Records for the exercise below:

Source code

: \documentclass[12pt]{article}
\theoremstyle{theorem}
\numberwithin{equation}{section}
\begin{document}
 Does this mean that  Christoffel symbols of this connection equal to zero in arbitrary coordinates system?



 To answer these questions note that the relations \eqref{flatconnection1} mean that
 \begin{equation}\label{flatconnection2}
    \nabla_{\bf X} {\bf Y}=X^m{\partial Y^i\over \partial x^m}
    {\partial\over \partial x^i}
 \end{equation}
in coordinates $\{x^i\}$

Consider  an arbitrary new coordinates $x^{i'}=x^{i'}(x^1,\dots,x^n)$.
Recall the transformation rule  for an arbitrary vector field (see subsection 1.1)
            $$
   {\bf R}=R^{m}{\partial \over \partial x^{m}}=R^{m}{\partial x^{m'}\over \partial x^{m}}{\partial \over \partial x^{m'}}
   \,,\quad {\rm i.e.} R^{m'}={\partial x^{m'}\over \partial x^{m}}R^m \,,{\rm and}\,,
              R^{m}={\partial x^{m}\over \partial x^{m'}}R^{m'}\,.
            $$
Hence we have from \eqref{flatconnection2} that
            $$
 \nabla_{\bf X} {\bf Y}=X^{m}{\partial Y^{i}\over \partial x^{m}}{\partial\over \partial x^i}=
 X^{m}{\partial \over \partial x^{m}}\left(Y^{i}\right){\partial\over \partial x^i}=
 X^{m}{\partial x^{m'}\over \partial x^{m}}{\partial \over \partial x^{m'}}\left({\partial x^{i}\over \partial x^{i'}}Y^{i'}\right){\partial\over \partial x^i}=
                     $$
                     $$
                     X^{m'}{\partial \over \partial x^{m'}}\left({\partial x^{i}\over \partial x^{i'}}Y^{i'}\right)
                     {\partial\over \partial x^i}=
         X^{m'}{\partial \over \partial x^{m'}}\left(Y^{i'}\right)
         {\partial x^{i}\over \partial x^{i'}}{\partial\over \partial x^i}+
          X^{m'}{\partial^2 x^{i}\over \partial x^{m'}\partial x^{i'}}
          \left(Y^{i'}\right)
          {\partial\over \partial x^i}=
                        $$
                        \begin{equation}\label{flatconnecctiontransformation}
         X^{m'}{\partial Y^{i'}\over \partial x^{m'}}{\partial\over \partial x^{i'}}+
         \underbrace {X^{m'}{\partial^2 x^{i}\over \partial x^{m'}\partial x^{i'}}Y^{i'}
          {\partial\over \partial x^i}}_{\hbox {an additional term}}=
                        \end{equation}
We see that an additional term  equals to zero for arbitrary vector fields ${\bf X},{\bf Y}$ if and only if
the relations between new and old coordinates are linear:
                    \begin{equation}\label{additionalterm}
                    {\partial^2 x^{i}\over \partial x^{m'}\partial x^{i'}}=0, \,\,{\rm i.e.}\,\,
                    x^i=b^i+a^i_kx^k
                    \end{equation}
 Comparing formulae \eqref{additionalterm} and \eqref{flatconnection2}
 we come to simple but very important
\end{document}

End of Records for the exercise.

- Description of the task
Give again each line of the listing above, keeping every word the same.

- Response to the exercise
Source code

: \documentclass[12pt]{article}
\theoremstyle{theorem}
\numberwithin{equation}{section}
\begin{document}
 Does this mean that  Christoffel symbols of this connection equal to zero in arbitrary coordinates system?



 To answer these questions note that the relations \eqref{flatconnection1} mean that
 \begin{equation}\label{flatconnection2}
    \nabla_{\bf X} {\bf Y}=X^m{\partial Y^i\over \partial x^m}
    {\partial\over \partial x^i}
 \end{equation}
in coordinates $\{x^i\}$

Consider  an arbitrary new coordinates $x^{i'}=x^{i'}(x^1,\dots,x^n)$.
Recall the transformation rule  for an arbitrary vector field (see subsection 1.1)
            $$
   {\bf R}=R^{m}{\partial \over \partial x^{m}}=R^{m}{\partial x^{m'}\over \partial x^{m}}{\partial \over \partial x^{m'}}
   \,,\quad {\rm i.e.} R^{m'}={\partial x^{m'}\over \partial x^{m}}R^m \,,{\rm and}\,,
              R^{m}={\partial x^{m}\over \partial x^{m'}}R^{m'}\,.
            $$
Hence we have from \eqref{flatconnection2} that
            $$
 \nabla_{\bf X} {\bf Y}=X^{m}{\partial Y^{i}\over \partial x^{m}}{\partial\over \partial x^i}=
 X^{m}{\partial \over \partial x^{m}}\left(Y^{i}\right){\partial\over \partial x^i}=
 X^{m}{\partial x^{m'}\over \partial x^{m}}{\partial \over \partial x^{m'}}\left({\partial x^{i}\over \partial x^{i'}}Y^{i'}\right){\partial\over \partial x^i}=
                     $$
                     $$
                     X^{m'}{\partial \over \partial x^{m'}}\left({\partial x^{i}\over \partial x^{i'}}Y^{i'}\right)
                     {\partial\over \partial x^i}=
         X^{m'}{\partial \over \partial x^{m'}}\left(Y^{i'}\right)
         {\partial x^{i}\over \partial x^{i'}}{\partial\over \partial x^i}+
          X^{m'}{\partial^2 x^{i}\over \partial x^{m'}\partial x^{i'}}
          \left(Y^{i'}\right)
          {\partial\over \partial x^i}=
                        $$
                        \begin{equation}\label{flatconnecctiontransformation}
         X^{m'}{\partial Y^{i'}\over \partial x^{m'}}{\partial\over \partial x^{i'}}+
         \underbrace {X^{m'}{\partial^2 x^{i}\over \partial x^{m'}\partial x^{i'}}Y^{i'}
          {\partial\over \partial x^i}}_{\hbox {an additional term}}=
                        \end{equation}
We see that an additional term  equals to zero for arbitrary vector fields ${\bf X},{\bf Y}$ if and only if
the relations between new and old coordinates are linear:
                    \begin{equation}\label{additionalterm}
                    {\partial^2 x^{i}\over \partial x^{m'}\partial x^{i'}}=0, \,\,{\rm i.e.}\,\,
                    x^i=b^i+a^i_kx^k
                    \end{equation}
 Comparing formulae \eqref{additionalterm} and \eqref{flatconnection2}
 we come to simple but very important
\end{document}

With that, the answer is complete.